Virginians have been overcharged $1.2 billion by Dominion Energy since 2015, according to a testimony filed earlier this month at the State Corporation Commission. The testimony, which was filed by a former utility executive and regulator from Texas, is part of Dominion’s ongoing triennial review. The energy monopoly is required to undergo an evaluation by the SCC of its earnings every three years, and through this triennial review, the SCC is able to make decisions about whether or not customer base rates should be adjusted. The final hearing of the review is set to occur next month; Dominion will have an opportunity to address the overcharging allegations before then.

With Virginians paying the sixth-highest energy bills in the country, it’s hard to believe Dominion is able to get away with overcharging customers. But Dominion’s ability to overcharge is actually a feature of state law — via what’s called an earnings collar, Virginia utilities are permitted to keep a bonus profit of 0.7% above or below the profit margin limit set by the SCC. Dominion’s current profit margin is set at 9.2%, meaning that it’s perfectly legal for Dominion to keep profits greater than 8.5% and less than 9.9% of the established 9.2% profit margin. 

Many Virginians are unable to afford these excessive energy bills, implying that state law is currently skewed in favor of public utilities rather than the people.

If the SCC takes recommendations included in the recently filed testimony, it could have the ability to refund a small portion of the excessive rates and have greater discretion in adjusting rates in the future. While the SCC should move to lower customer rates, the General Assembly should pass legislation requiring the SCC to refund to customers 100% of the amount a utility overcharges and give the SCC greater discretion in adjusting customer rates.

These reforms have been attempted by the General Assembly in the past. A bill that would have eliminated the provision of state law permitting utilities to keep a bonus profit of 0.7% above their authorized profit was introduced during the 2021 legislative session. Another bill from this year’s session would have restored the SCC’s ability to set utility rates and authorized profits. A third bill would have given the SCC greater discretion in determining a utility’s fair rate of return and in adjusting customer rates. 

Clearly, there is recognition among many legislators that it’s time to rein in Dominion Energy and restore regulatory oversight to the SCC. And encouragingly, all of the bills listed above passed the House of Delegates with bipartisan support. The problem, however, is the Senate Commerce and Labor committee, which killed each and every one of these bills that would have provided relief to all Virginians.

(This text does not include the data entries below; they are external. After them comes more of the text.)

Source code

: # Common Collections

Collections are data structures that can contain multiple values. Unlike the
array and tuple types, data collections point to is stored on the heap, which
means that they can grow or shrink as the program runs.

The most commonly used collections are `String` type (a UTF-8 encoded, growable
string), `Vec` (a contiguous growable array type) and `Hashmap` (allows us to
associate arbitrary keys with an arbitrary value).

Utility rate relief and the regulatory power of the SCC is bound to get attention during the next General Assembly session. It’s time for state law to work for Virginians rather than utilities. With the next legislative session just a few months away, take a moment to let your state representatives know the law needs to be changed to restore SCC regulatory oversight and to prevent Dominion from continuing to get away with overcharging customers.